- Burel, Julie G;
- Qian, Yu;
- Lindestam Arlehamn, Cecilia;
- Weiskopf, Daniela;
- Zapardiel-Gonzalo, Jose;
- Taplitz, Randy;
- Gilman, Robert H;
- Saito, Mayuko;
- de Silva, Aruna D;
- Vijayanand, Pandurangan;
- Scheuermann, Richard H;
- Sette, Alessandro;
- Peters, Bjoern
In the context of large-scale human system immunology studies, controlling for technical and biological variability is crucial to ensure that experimental data support research conclusions. In this study, we report on a universal workflow to evaluate both technical and biological variation in multiparameter flow cytometry, applied to the development of a 10-color panel to identify all major cell populations and T cell subsets in cryopreserved PBMC. Replicate runs from a control donation and comparison of different gating strategies assessed the technical variability associated with each cell population and permitted the calculation of a quality control score. Applying our panel to a large collection of PBMC samples, we found that most cell populations showed low intraindividual variability over time. In contrast, certain subpopulations such as CD56 T cells and Temra CD4 T cells were associated with high interindividual variability. Age but not gender had a significant effect on the frequency of several populations, with a drastic decrease in naive T cells observed in older donors.

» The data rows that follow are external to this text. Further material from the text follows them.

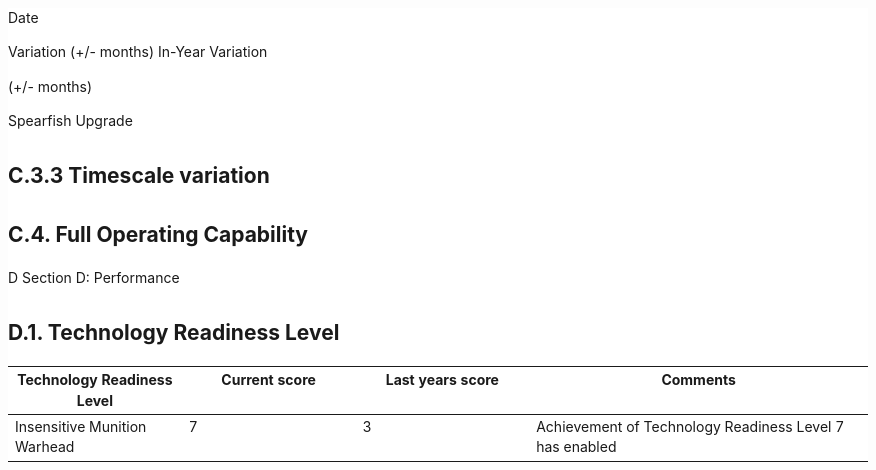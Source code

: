 Date</th>
<th>
Variation (+/- months)
</th>
<th>
In-Year Variation

(+/- months)</th>
</tr>
</thead>
<tbody>
<tr>
<td>Spearfish Upgrade</td>
<td></td>
<td></td>
<td></td>
<td></td>
</tr>
</tbody>
</table>

## C.3.3 Timescale variation

## C.4. Full Operating Capability

D Section D: Performance

## D.1. Technology Readiness Level

<table>
<colgroup>
<col style="width: 20%" />
<col style="width: 20%" />
<col style="width: 20%" />
<col style="width: 39%" />
</colgroup>
<thead>
<tr>
<th>Technology Readiness Level</th>
<th>Current score</th>
<th>Last years score</th>
<th>Comments</th>
</tr>
</thead>
<tbody>
<tr>
<td>
Insensitive Munition Warhead
</td>
<td>7</td>
<td>3</td>
<td>Achievement of Technology Readiness Level 7 has enabled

Ethnicity also influenced a significant proportion of immune cell population frequencies, emphasizing the need to account for these covariates in immune profiling studies. We also exemplify the usefulness of our workflow by identifying a novel cell-subset signature of latent tuberculosis infection. Thus, our study provides a universal workflow to establish and evaluate any flow cytometry panel in systems immunology studies.